* TASK STATEMENT *
From the entries below, count the lines with "metadata". Write only the count.

Saved data entries:
........

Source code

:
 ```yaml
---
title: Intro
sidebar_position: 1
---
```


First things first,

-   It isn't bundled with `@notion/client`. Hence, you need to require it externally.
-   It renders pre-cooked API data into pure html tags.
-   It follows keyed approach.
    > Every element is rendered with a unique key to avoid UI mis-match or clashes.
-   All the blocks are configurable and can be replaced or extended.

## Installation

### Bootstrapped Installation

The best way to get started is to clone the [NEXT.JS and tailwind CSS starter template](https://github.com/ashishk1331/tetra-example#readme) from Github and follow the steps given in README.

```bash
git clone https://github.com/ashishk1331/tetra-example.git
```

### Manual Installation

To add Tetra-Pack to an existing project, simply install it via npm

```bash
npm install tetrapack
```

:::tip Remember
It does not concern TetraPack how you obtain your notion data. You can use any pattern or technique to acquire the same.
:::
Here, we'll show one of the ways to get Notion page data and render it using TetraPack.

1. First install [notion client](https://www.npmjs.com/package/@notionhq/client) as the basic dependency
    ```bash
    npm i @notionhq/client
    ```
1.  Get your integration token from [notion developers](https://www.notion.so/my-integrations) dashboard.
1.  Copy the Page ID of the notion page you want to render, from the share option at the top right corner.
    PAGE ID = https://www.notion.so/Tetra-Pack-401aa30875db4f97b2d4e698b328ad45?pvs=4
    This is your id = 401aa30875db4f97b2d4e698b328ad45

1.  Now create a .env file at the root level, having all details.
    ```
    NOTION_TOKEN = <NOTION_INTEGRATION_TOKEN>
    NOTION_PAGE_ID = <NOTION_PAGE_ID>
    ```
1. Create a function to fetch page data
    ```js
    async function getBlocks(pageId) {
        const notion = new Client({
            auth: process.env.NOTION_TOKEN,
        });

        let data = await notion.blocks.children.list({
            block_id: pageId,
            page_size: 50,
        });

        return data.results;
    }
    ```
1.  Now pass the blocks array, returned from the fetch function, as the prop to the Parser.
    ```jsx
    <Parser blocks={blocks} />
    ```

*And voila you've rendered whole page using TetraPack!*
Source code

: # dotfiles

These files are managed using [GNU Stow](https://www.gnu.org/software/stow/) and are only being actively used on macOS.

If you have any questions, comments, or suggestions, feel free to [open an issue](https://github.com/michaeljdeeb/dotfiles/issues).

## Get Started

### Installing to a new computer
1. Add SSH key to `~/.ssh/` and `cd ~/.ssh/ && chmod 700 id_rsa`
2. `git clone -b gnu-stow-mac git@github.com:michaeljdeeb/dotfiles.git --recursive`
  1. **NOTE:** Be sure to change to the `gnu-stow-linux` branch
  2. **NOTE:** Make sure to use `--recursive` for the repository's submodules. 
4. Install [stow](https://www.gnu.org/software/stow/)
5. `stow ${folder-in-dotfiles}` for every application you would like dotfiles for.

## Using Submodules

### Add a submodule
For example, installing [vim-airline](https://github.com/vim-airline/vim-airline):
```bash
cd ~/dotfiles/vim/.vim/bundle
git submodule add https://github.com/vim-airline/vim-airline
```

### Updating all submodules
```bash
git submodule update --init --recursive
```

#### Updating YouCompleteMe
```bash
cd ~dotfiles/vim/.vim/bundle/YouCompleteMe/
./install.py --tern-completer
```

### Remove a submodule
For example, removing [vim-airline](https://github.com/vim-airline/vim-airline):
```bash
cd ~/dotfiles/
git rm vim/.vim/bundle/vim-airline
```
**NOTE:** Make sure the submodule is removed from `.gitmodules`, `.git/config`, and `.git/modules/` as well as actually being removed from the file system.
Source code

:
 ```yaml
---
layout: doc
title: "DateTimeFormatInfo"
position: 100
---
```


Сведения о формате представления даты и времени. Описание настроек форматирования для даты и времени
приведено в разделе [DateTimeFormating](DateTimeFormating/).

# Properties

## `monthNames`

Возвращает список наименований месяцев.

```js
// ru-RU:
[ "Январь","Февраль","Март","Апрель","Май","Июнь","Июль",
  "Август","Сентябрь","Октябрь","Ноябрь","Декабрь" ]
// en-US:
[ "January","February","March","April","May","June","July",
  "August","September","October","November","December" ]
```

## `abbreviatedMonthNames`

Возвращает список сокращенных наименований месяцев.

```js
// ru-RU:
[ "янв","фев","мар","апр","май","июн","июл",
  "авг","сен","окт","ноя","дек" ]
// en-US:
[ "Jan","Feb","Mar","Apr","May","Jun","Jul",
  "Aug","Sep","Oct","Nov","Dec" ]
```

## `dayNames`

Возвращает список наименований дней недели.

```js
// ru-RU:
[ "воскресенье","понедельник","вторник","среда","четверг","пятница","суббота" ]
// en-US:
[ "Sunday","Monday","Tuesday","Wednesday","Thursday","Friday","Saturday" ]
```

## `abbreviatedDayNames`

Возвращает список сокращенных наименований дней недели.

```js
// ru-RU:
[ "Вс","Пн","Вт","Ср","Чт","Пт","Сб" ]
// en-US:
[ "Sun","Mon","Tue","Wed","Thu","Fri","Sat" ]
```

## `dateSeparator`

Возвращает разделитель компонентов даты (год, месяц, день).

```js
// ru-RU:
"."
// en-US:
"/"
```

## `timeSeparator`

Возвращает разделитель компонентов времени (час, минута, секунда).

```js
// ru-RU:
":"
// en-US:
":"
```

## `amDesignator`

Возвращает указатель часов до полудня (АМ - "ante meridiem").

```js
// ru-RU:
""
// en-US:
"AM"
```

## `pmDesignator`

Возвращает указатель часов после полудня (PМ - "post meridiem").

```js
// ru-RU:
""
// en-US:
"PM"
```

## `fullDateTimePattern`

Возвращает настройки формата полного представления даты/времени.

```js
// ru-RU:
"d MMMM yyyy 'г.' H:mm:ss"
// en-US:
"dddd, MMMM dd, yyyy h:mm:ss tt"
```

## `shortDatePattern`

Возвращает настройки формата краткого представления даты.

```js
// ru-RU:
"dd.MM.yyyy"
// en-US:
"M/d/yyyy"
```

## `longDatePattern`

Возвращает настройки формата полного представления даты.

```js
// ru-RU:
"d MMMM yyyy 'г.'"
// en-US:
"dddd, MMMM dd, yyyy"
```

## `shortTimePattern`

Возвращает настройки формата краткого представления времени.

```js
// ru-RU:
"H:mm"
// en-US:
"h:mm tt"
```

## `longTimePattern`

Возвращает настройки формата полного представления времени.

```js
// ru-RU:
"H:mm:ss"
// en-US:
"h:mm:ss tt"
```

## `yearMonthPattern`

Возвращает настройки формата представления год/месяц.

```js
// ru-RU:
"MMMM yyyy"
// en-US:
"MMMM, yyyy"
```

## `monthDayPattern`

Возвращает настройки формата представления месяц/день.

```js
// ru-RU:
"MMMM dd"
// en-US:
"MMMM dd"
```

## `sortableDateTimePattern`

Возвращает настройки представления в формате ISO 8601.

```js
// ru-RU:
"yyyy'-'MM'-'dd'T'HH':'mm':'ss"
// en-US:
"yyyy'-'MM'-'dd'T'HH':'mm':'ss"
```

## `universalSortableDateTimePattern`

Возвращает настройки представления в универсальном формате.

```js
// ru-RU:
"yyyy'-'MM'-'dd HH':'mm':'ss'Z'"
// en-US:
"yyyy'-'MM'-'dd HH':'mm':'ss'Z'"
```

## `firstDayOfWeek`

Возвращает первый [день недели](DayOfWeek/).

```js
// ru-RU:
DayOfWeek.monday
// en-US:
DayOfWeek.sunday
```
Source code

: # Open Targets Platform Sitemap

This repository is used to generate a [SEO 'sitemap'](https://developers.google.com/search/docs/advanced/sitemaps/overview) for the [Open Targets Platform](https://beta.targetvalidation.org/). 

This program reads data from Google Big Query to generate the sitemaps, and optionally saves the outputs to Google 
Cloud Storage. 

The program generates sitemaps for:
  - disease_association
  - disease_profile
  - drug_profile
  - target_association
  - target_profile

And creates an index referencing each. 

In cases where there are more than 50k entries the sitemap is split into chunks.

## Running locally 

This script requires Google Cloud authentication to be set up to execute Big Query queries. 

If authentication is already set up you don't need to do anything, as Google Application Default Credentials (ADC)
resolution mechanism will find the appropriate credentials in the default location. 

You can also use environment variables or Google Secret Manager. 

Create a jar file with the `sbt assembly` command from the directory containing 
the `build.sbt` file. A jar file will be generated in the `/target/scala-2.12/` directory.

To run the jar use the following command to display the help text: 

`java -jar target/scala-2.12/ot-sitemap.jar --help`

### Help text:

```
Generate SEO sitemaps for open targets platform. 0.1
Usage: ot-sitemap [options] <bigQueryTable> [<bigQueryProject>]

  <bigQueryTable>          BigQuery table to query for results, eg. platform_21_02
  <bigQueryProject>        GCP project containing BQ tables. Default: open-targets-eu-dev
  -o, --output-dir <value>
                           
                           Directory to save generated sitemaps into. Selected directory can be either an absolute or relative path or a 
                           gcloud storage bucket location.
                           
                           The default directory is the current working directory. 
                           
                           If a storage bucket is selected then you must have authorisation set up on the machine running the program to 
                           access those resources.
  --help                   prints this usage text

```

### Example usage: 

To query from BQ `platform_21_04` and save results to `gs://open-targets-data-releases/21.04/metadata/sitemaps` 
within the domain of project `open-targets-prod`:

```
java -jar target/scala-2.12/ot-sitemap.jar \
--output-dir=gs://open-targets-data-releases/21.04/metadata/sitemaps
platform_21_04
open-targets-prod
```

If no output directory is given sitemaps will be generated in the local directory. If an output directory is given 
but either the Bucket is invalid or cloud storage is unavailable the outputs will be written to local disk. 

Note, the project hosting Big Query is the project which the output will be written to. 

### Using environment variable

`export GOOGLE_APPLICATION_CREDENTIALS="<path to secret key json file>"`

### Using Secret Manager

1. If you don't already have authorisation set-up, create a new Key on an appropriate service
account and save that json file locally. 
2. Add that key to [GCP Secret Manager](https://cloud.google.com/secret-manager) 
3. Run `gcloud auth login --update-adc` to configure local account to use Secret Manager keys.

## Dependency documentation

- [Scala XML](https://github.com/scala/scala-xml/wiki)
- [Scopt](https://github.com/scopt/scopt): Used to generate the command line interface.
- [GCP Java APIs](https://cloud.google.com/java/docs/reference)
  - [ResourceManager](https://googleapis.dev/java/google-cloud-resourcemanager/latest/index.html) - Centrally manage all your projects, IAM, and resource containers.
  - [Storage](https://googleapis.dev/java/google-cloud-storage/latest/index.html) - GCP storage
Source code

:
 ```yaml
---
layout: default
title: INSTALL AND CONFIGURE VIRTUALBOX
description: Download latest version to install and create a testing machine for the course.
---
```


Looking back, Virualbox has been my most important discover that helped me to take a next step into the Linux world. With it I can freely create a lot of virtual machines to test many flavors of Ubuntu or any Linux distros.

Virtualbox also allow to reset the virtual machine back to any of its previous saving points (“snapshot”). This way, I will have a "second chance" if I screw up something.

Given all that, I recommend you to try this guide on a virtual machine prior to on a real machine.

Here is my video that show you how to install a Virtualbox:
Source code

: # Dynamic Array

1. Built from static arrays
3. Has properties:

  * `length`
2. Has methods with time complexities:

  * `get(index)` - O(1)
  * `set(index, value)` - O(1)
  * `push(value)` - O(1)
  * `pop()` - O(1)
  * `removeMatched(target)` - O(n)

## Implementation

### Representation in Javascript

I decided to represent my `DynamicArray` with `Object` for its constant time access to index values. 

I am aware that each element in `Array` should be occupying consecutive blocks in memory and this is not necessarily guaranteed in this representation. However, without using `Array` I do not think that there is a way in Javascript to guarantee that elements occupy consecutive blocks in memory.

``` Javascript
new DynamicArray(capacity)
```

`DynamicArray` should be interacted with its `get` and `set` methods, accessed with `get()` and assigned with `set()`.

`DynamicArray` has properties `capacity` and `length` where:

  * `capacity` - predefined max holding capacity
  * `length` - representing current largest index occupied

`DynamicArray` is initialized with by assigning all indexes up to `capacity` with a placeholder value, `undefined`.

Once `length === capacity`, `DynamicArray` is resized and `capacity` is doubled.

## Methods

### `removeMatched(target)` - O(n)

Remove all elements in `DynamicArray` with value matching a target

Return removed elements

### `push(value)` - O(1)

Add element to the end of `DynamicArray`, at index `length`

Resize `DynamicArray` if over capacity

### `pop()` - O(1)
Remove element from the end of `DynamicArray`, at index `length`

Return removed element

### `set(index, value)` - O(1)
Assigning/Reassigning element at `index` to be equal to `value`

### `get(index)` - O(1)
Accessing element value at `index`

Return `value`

........

* REPLY *
2